これは、機器の前面にあるボタンを1回押すと、洗剤やひげそり刃といった消耗品をアマゾンに注文できるというものだが、DRSはこの仕組みを利用している。

ただし、利用者がボタンを押すことなく注文が完了するという点がDRSの特徴だ。

サービスに対応するプリンターや洗濯機にはそれぞれ消耗品の残量や使用期限を感知するセンサーなどが組み込まれており、インクや洗剤などの残量が少なくなると、アマゾンのeコマースサイトにそれらを自動注文する。

アマゾンの今回の発表によると、ブラザー工業のプリンターでDRSが直ちに利用できるほか、米ゼネラル・エレクトリック(GE)の洗濯機と、韓国フィロシスの血糖自己測定器でも1月末までに利用できるようになる。

このうち、ブラザー工業のプリンターや複合機は45以上のモデルがDRSに対応しているという。これらの製品はすでに発売されており、購入済みの人は、ブラザー工業のウエブサイトでサービス登録し、機器の設定を行えば利用できるようになる。

これによりカラープリンターのインクカートリッジやレーザープリンターのトナーカートリッジが自動注文できるようになる。

また、GEの洗濯機は洗剤を洗濯量に応じて自動投入する機能「SmartDispense」があり、これとDRSが連動してアマゾンに洗剤を自動注文する。
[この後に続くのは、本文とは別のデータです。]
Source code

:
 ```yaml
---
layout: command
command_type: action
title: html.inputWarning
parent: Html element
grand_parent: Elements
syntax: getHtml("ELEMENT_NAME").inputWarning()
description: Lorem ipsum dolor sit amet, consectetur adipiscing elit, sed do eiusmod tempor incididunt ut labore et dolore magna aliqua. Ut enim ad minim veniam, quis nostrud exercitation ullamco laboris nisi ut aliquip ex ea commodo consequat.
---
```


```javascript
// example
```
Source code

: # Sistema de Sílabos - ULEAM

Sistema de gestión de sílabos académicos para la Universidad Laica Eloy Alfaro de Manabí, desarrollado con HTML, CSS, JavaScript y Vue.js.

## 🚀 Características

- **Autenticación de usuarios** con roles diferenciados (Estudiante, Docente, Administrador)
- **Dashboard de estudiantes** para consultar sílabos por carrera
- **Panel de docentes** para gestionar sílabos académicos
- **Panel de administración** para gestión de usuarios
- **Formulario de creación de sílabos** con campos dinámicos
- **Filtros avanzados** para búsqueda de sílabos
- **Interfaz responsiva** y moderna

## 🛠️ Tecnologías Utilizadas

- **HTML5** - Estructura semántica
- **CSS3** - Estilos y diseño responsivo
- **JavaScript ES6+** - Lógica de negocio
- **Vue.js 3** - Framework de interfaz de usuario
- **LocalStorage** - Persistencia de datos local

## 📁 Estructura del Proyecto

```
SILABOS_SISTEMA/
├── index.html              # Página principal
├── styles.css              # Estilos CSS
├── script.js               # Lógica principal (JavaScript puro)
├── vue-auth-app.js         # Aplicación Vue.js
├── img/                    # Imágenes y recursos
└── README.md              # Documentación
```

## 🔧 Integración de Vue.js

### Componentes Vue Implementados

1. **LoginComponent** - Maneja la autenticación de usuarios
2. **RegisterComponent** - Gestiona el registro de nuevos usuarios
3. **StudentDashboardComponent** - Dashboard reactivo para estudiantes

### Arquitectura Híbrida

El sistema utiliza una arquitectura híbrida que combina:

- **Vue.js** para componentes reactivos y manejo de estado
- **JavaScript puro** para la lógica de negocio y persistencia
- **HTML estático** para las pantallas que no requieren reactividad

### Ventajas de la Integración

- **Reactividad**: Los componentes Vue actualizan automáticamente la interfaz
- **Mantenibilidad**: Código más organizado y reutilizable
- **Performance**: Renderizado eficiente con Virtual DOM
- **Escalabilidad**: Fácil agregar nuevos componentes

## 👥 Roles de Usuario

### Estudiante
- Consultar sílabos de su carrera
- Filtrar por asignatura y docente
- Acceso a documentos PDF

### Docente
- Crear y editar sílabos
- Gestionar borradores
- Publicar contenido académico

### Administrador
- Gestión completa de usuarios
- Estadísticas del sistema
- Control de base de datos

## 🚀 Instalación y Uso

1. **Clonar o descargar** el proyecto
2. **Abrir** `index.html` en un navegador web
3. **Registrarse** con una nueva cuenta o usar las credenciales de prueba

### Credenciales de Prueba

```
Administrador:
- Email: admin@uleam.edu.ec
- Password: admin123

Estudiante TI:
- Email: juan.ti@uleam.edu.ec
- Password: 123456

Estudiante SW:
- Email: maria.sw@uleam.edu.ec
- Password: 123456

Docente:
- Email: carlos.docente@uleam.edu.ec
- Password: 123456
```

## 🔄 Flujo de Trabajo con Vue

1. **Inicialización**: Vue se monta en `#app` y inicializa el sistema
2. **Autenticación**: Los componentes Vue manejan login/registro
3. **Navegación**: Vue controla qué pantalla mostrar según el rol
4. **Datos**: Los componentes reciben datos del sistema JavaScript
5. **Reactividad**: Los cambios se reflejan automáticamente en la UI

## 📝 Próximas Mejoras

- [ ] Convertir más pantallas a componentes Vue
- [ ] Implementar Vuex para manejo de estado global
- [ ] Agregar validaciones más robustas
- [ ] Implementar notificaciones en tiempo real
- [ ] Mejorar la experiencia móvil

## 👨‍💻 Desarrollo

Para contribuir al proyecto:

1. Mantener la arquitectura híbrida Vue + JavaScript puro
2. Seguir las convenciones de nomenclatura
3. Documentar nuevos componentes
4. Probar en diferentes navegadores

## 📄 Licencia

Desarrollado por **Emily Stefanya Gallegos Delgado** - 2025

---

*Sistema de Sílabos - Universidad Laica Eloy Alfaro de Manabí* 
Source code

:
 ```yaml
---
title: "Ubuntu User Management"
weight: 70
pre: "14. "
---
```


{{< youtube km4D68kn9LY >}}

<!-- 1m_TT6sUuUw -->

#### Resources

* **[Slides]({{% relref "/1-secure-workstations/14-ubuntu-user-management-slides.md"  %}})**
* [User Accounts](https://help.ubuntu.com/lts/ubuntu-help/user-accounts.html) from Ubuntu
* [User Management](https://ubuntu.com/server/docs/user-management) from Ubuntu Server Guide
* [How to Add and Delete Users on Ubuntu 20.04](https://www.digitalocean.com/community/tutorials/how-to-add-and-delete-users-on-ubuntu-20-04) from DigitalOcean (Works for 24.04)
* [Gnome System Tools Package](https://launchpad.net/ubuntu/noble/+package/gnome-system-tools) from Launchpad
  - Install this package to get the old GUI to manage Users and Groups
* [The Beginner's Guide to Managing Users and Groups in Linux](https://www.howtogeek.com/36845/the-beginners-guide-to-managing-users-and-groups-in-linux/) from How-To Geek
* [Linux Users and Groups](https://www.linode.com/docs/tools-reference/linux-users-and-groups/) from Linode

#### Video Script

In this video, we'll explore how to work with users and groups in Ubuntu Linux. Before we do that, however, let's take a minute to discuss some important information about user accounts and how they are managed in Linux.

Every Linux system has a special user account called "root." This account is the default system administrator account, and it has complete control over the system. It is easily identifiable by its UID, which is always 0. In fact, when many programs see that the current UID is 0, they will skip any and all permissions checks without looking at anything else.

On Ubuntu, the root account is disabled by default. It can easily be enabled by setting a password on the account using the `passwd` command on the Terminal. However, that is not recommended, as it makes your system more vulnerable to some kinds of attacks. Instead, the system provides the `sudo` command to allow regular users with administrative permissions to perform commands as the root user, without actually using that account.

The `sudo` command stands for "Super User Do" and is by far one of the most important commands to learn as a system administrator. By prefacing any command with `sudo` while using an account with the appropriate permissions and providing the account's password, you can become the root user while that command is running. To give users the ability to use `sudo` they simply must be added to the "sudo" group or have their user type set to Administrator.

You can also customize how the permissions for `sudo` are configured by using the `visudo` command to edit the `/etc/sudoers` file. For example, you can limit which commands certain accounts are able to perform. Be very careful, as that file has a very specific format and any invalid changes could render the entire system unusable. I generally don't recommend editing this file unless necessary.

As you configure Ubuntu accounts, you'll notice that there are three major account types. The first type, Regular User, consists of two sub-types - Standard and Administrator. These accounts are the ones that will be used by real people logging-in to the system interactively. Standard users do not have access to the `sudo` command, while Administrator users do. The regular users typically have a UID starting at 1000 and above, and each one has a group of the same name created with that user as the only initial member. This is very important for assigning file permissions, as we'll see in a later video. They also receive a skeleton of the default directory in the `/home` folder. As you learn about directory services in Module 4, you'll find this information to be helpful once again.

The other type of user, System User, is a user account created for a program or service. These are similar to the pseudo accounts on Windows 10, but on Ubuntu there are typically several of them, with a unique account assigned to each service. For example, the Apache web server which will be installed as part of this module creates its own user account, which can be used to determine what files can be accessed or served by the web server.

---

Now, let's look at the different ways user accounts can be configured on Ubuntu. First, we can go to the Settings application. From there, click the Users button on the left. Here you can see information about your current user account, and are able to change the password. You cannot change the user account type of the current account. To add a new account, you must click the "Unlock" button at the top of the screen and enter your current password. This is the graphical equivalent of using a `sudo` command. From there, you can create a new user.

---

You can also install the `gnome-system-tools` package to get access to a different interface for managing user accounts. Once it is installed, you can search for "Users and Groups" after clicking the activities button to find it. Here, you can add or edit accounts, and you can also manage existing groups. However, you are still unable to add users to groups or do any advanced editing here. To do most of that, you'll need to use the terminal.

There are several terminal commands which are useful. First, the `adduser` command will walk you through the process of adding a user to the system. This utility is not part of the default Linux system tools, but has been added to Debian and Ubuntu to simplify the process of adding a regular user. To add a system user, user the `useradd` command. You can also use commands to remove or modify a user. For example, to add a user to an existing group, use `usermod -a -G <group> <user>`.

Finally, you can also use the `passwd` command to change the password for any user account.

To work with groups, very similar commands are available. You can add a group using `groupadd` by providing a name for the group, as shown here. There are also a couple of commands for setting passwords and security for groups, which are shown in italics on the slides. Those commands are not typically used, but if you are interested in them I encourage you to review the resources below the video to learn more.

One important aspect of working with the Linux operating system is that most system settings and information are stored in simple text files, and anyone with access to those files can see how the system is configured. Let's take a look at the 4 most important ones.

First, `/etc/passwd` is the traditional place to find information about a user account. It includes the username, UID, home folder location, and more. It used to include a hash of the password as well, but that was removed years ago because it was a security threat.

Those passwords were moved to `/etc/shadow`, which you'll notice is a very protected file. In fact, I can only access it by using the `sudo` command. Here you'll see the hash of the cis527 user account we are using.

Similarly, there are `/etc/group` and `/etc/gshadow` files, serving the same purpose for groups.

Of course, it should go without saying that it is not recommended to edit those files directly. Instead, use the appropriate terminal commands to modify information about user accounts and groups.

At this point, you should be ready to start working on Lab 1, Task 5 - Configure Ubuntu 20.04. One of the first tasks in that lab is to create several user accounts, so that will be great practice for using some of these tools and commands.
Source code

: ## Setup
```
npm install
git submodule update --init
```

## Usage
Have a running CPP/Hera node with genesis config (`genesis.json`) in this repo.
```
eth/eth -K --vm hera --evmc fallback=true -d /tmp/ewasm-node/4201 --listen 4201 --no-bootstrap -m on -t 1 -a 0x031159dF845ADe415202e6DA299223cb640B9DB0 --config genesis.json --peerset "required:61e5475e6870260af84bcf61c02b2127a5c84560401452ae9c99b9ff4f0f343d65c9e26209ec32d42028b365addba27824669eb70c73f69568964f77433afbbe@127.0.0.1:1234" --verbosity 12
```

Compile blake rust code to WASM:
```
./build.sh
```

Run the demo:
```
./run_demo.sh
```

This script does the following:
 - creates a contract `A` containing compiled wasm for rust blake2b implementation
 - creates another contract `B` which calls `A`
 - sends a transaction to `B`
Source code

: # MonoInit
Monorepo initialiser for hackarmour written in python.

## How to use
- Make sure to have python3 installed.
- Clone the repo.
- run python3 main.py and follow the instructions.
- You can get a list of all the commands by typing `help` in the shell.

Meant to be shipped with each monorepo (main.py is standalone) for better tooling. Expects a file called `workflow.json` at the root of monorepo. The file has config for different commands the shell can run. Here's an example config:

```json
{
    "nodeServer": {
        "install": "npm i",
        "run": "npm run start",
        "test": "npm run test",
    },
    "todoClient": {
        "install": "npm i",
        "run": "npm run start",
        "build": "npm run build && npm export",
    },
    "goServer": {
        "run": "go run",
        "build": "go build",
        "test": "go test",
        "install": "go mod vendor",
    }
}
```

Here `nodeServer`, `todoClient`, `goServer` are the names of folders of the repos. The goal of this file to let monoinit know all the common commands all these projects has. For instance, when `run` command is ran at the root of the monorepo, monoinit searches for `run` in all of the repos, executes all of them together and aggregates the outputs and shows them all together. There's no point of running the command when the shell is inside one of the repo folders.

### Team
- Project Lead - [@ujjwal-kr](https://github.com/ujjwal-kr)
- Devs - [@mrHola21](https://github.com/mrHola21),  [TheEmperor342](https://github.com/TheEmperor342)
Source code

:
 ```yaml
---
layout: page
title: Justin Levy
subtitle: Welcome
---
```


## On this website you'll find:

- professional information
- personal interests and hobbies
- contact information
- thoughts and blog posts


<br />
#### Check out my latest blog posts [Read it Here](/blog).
こちらは専用のモバイルアプリであらかじめ注文数などを設定しておく。

このほかフィロシスが「Gmate」ブランドで販売している、スマートフォンと接続して使う血糖自己測定器は、採血のためのランセット針と測定センサー(試験紙)を自動注文するという。

業界の垣根越えてパートナー拡大

アマゾンがこのDRSを発表したのは昨年4月。

それ以降、同サービスのパートナー企業に、韓国サムスン電子(プリンター)や、独ブリタ(浄水器)、米ワールプール(洗濯機・乾燥機)、米シールドエアー(ハンドソープディスペンサー)、米オーガストホーム(電子錠)、米オーブ(ペット用食器)などが加わった。

今後は、交換時期が来るとフィルターを注文するポット型浄水器や、石けん液を注文するハンドソープディスペンサー、交換電池を注文するスマート電子錠、ドッグフードを注文する犬用フードボウルなどが登場すると、アマゾンは説明している。

また同社によると、新たに米ゴージョーインダストリーズが「Purell」ブランドで販売するハンドソープ/消毒用ジェルディスペンサーと、ワールプールの食器洗い機もDRSに対応するという。

このほか同社は、これまで一部の企業だけに公開していたこのDRSの仕組みを一般公開したことも明らかにした。

これにより大企業に限らず、趣味で機器を開発する人など、幅広い技術者がこのサービスの仕組みを利用できるようになる。

アマゾンが機器メーカーに代わり、認証、受注、決済、カスタマーサービス、配送を行うため、メーカーは自社でシステムを構築する必要がないと、アマゾンは説明している。

なおこの仕組みについて、アマゾンのデバイス部門バイスプレジデントは昨年、「顧客は消耗品の注文を機器に任せればよく、日常生活をスムーズにできる。メーカーは自社製品に再注文の機能を容易に組み込むことができ、差別化した商品を顧客に提供できる」と話していた。

「家電コマース」本格始動

同社は、顧客がスマートフォンやパソコンを使うことなく、注文できるこうした仕組みを広く普及させたい考えで、前述の「Dash Button」や、音声アシスタント端末「Amazon Echo(エコー)」もその戦略の一環と言われている。

今回のアマゾンの動きについて一部の米メディアは、「アマゾンでは“eコマース”ならぬ“アプライアンス(家電)コマース”が本格始動した」と報じている。